- **YOUR ASSIGNMENT**: Only lines containing the word "WindowsPathParser" belong in the answer; copy each one from the records.

(Dataset entries)

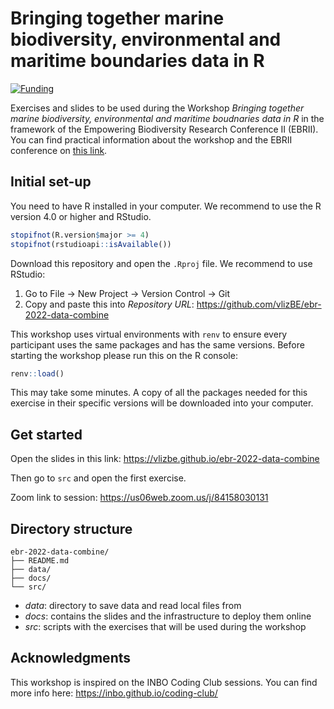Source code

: 
# Bringing together marine biodiversity, environmental and maritime boundaries data in R 

[![Funding](https://img.shields.io/static/v1?label=powered+by&message=lifewatch.be&labelColor=1a4e8a&color=f15922)](http://lifewatch.be)

Exercises and slides to be used during the Workshop *Bringing together marine biodiversity, environmental and maritime boudnaries data in R* in the framework of the Empowering Biodiversity Research Conference II (EBRII). You can find practical information about the workshop and the EBRII conference on [this link](https://www.biodiversity.be/5147/).

## Initial set-up

You need to have R installed in your computer. We recommend to use the R version 4.0 or higher and RStudio.

```r
stopifnot(R.version$major >= 4)
stopifnot(rstudioapi::isAvailable())
```
Download this repository and open the `.Rproj` file. We recommend to use RStudio: 

1. Go to File -> New Project -> Version Control -> Git
2. Copy and paste this into _Repository URL_: https://github.com/vlizBE/ebr-2022-data-combine

This workshop uses virtual environments with `renv` to ensure every participant uses the same packages and has the same versions. Before starting the workshop please run this on the R console:

```r
renv::load()
```

This may take some minutes. A copy of all the packages needed for this exercise in their specific versions will be downloaded into your computer.

## Get started

Open the slides in this link: https://vlizbe.github.io/ebr-2022-data-combine

Then go to `src` and open the first exercise.

Zoom link to session:  https://us06web.zoom.us/j/84158030131

## Directory structure

```
ebr-2022-data-combine/
├── README.md
├── data/
├── docs/
└── src/
```

* *data*: directory to save data and read local files from
* *docs*: contains the slides and the infrastructure to deploy them online
* *src*: scripts with the exercises that will be used during the workshop

## Acknowledgments

This workshop is inspired on the INBO Coding Club sessions. You can find more info here: https://inbo.github.io/coding-club/
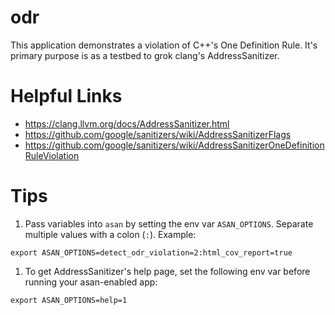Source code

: # odr

This application demonstrates a violation of C++'s One Definition Rule. It's primary purpose is as a testbed to grok clang's AddressSanitizer.

# Helpful Links

- https://clang.llvm.org/docs/AddressSanitizer.html
- https://github.com/google/sanitizers/wiki/AddressSanitizerFlags
- https://github.com/google/sanitizers/wiki/AddressSanitizerOneDefinitionRuleViolation

# Tips

1. Pass variables into `asan` by setting the env var `ASAN_OPTIONS`. Separate multiple values with a colon (`:`). Example:
 ```shell
 export ASAN_OPTIONS=detect_odr_violation=2:html_cov_report=true
 ```
1. To get AddressSanitizer's help page, set the following env var before running your asan-enabled app:

 ```shell
 export ASAN_OPTIONS=help=1
 ```


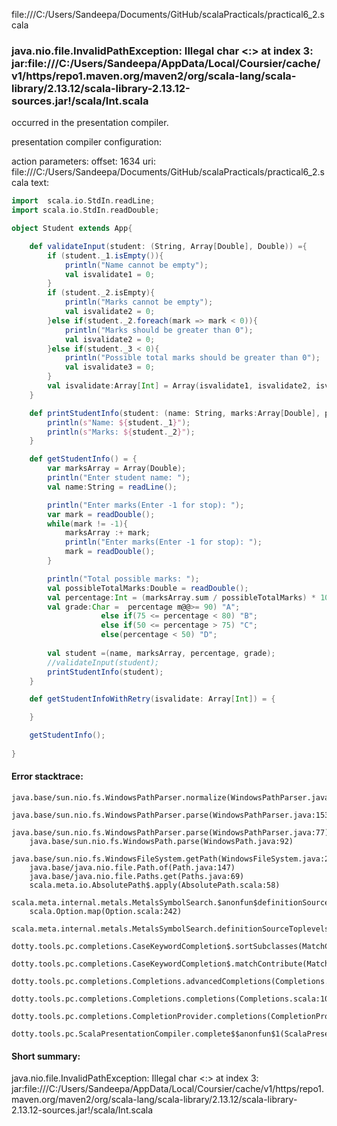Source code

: file:///C:/Users/Sandeepa/Documents/GitHub/scalaPracticals/practical6_2.scala
### java.nio.file.InvalidPathException: Illegal char <:> at index 3: jar:file:///C:/Users/Sandeepa/AppData/Local/Coursier/cache/v1/https/repo1.maven.org/maven2/org/scala-lang/scala-library/2.13.12/scala-library-2.13.12-sources.jar!/scala/Int.scala

occurred in the presentation compiler.

presentation compiler configuration:


action parameters:
offset: 1634
uri: file:///C:/Users/Sandeepa/Documents/GitHub/scalaPracticals/practical6_2.scala
text:
```scala
import  scala.io.StdIn.readLine;
import scala.io.StdIn.readDouble;

object Student extends App{

    def validateInput(student: (String, Array[Double], Double)) ={
        if (student._1.isEmpty()){
            println("Name cannot be empty");
            val isvalidate1 = 0;
        }
        if (student._2.isEmpty){
            println("Marks cannot be empty");
            val isvalidate2 = 0;
        }else if(student._2.foreach(mark => mark < 0)){
            println("Marks should be greater than 0");
            val isvalidate2 = 0;
        }else if(student._3 < 0){
            println("Possible total marks should be greater than 0");
            val isvalidate3 = 0;
        }
        val isvalidate:Array[Int] = Array(isvalidate1, isvalidate2, isvalidate3);
    }

    def printStudentInfo(student: (name: String, marks:Array[Double], percentage:possibleTotalMarks, grade:Char)) ={
        println(s"Name: ${student._1}");
        println(s"Marks: ${student._2}");
    }

    def getStudentInfo() = {
        var marksArray = Array(Double);
        println("Enter student name: ");
        val name:String = readLine();

        println("Enter marks(Enter -1 for stop): ");
        var mark = readDouble();
        while(mark != -1){
            marksArray :+ mark;
            println("Enter marks(Enter -1 for stop): ");
            mark = readDouble();
        }

        println("Total possible marks: ");
        val possibleTotalMarks:Double = readDouble();
        val percentage:Int = (marksArray.sum / possibleTotalMarks) * 100;
        val grade:Char =  percentage m@@>= 90) "A";
                    else if(75 <= percentage < 80) "B";
                    else if(50 <= percentage > 75) "C";
                    else(percentage < 50) "D";
        
        val student =(name, marksArray, percentage, grade);
        //validateInput(student);
        printStudentInfo(student);
    }

    def getStudentInfoWithRetry(isvalidate: Array[Int]) = {

    }

    getStudentInfo();
    
}
```



#### Error stacktrace:

```
java.base/sun.nio.fs.WindowsPathParser.normalize(WindowsPathParser.java:182)
	java.base/sun.nio.fs.WindowsPathParser.parse(WindowsPathParser.java:153)
	java.base/sun.nio.fs.WindowsPathParser.parse(WindowsPathParser.java:77)
	java.base/sun.nio.fs.WindowsPath.parse(WindowsPath.java:92)
	java.base/sun.nio.fs.WindowsFileSystem.getPath(WindowsFileSystem.java:232)
	java.base/java.nio.file.Path.of(Path.java:147)
	java.base/java.nio.file.Paths.get(Paths.java:69)
	scala.meta.io.AbsolutePath$.apply(AbsolutePath.scala:58)
	scala.meta.internal.metals.MetalsSymbolSearch.$anonfun$definitionSourceToplevels$2(MetalsSymbolSearch.scala:70)
	scala.Option.map(Option.scala:242)
	scala.meta.internal.metals.MetalsSymbolSearch.definitionSourceToplevels(MetalsSymbolSearch.scala:69)
	dotty.tools.pc.completions.CaseKeywordCompletion$.sortSubclasses(MatchCaseCompletions.scala:326)
	dotty.tools.pc.completions.CaseKeywordCompletion$.matchContribute(MatchCaseCompletions.scala:276)
	dotty.tools.pc.completions.Completions.advancedCompletions(Completions.scala:307)
	dotty.tools.pc.completions.Completions.completions(Completions.scala:109)
	dotty.tools.pc.completions.CompletionProvider.completions(CompletionProvider.scala:90)
	dotty.tools.pc.ScalaPresentationCompiler.complete$$anonfun$1(ScalaPresentationCompiler.scala:146)
```
#### Short summary: 

java.nio.file.InvalidPathException: Illegal char <:> at index 3: jar:file:///C:/Users/Sandeepa/AppData/Local/Coursier/cache/v1/https/repo1.maven.org/maven2/org/scala-lang/scala-library/2.13.12/scala-library-2.13.12-sources.jar!/scala/Int.scala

- **ANSWER TO THIS PROBLEM**:
java.base/sun.nio.fs.WindowsPathParser.normalize(WindowsPathParser.java:182)
	java.base/sun.nio.fs.WindowsPathParser.parse(WindowsPathParser.java:153)
	java.base/sun.nio.fs.WindowsPathParser.parse(WindowsPathParser.java:77)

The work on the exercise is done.